No, his twin sister argued. Selina must be old. She was killed a long time ago. These days, the pain is becoming a carefully measured part. We have to be accurate. But what is the timing, and who decides? Of course, there are therapists, drug therapies, and ways to relieve pain. The percentage of successes is unusual. After all, this is the 21st century.

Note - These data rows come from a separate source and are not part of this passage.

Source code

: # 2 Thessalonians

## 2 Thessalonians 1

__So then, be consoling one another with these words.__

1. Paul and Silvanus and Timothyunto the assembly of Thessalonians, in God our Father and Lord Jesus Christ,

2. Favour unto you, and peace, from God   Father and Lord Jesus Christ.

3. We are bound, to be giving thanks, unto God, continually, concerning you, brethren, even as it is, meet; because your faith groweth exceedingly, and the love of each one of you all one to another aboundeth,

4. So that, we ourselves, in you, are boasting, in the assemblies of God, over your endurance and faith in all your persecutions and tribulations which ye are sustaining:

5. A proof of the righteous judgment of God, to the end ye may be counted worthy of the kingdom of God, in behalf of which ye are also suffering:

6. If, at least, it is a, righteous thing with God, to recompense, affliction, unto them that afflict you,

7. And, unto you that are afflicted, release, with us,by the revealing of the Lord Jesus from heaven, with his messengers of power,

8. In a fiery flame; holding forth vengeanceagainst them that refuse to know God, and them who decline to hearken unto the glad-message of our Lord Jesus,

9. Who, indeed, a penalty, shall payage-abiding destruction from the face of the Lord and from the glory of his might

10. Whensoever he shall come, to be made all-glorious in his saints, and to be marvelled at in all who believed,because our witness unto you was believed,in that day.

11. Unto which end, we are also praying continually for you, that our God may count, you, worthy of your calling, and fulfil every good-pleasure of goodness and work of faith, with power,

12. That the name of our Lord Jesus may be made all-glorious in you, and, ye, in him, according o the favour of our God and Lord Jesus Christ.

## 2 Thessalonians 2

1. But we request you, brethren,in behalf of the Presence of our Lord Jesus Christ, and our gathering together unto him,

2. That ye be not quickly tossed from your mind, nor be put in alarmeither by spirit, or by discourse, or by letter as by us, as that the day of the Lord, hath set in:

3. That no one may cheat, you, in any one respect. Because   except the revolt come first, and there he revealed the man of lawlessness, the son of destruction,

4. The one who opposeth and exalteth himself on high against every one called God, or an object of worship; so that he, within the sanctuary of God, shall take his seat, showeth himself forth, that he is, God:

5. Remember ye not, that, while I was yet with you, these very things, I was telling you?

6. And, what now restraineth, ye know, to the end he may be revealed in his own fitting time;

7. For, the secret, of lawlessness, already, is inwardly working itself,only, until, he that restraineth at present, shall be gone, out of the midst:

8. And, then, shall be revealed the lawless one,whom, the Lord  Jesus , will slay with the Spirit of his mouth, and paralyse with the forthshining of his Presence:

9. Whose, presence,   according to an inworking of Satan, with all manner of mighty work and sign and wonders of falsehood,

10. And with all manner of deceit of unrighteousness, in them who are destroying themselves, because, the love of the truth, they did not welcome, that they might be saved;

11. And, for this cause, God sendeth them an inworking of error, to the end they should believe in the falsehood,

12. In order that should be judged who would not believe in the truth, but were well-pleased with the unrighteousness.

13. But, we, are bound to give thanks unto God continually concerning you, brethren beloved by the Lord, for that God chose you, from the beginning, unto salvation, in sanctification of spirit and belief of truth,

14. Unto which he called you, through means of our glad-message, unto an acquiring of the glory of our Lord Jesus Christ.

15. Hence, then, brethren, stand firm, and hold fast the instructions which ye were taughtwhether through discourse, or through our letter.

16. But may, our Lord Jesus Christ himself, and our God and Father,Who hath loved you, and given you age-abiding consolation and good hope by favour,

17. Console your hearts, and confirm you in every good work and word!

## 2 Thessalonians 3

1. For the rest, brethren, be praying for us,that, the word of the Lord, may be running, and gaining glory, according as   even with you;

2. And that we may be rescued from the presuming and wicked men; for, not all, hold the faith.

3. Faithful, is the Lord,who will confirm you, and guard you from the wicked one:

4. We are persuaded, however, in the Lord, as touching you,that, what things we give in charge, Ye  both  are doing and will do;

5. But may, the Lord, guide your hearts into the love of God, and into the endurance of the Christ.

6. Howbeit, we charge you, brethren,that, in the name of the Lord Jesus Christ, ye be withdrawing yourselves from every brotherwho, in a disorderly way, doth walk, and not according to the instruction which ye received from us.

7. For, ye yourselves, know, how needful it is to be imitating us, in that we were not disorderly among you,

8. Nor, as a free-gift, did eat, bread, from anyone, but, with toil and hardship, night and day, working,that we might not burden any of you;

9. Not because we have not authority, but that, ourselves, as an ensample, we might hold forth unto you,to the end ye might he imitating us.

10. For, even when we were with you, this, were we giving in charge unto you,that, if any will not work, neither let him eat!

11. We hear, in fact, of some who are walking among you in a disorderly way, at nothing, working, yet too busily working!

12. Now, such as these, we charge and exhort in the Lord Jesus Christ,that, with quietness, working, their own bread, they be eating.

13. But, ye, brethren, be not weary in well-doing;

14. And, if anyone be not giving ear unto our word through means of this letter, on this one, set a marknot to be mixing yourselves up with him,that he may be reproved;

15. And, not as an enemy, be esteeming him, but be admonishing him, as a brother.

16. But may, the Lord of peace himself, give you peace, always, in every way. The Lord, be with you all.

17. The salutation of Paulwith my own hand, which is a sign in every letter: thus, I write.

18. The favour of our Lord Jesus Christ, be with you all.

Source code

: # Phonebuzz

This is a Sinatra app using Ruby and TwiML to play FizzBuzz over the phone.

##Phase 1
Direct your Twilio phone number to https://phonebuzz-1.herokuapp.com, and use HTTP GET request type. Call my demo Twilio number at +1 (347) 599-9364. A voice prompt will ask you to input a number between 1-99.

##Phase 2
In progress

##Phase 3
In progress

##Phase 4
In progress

The mind returned to the park. The management replaced this dangerous equipment. They put on a sign: For your pleasure, please note.

Celina, where are you?

I corrected my son's pronunciation. The children quickly wrote Celina's name on the ground. They started making games. Take off your shoes and put your feet on the soft sand.

Mom, can you bury me?

Stop. I'm not going to make games.

Hot winds and winter rains darken the colour of the trees. War and vanity burn the land. The border is not really the border, and children are being harmed there. There was a scar on my palm. Only the leaves here are alive. They're always watering. There are benches for parents around. That's the right way to protect your child. She never took me to the amusement park. Childhood without Ferris's wheel. The home itself became a place of persecution. We went on a trip last week. My mother and I have been sitting together on the bus for many years. The natural beauty of the country. The bay is covered with light smoke and greenery. She took in everything and said, "Do you remember?"

I was silent.

People say, you remember for her. They accused the embezzlement. Does her pain belong to you? But I'm a guide dog, patiently picking up the memories of blind people. There's light here – feel it.

There is no self-pity. There's no reason why there aren't books on how to be parents. After all, we've so far gone from being completely shattered to a fragile tinkering stage. Father, mother, boy, girl. In that order. The beginning of time.

Celina.

Celina.

Paul Celan.

Searle.

In the archives I found: born in Katowice. He was sent with his parents to the Plazo concentration camp on the outskirts of Krakow. The child is taken to the "children's home" together with the parents. Located in the Fifth Block, the Nazis decorated it like an ordinary kindergarten, claiming that it would allow parents to work with peace of mind. On a beautiful spring day, Selina and the other children are sent to Auschwitz to the melody of "Mommy, buy me a pony." Their fate was unknown for months. The SS escorting them returned and told the parents of the children that they were playing in a wonderful park and were taken care of by special nannies.

Serina is gone. Her parents survived.

It's been a long time since I asked my mother to sign a small slip of paper allowing me to participate in a school tour. She is now calling, morning and night, to confirm the account of her survival. I nodded yes, and right now, my blood was flowing. That's enough for her.

These are my youngest children. I will be buried next to her. Parents and children are arranged according to geometric figures. One day the children of my children will come here and point to the grave and say, "This is my grandmother, this is my mother." That's in the right order. A world of colored sticks that they use in school to learn arithmetic.

But one plus one doesn't always equal two. 1938 to 1944. Serina is exactly the age of my children. Her Park, 1997. When they kill you, you're like a child, it's not fun, my kids say. One park is not enough, they say. We're going to do more. For example, name a candy store after her.

My residential area. Tel Aviv. The carnage on the playground, in a corner of my heart. We will be buried together, Mother. This is the only way to cure.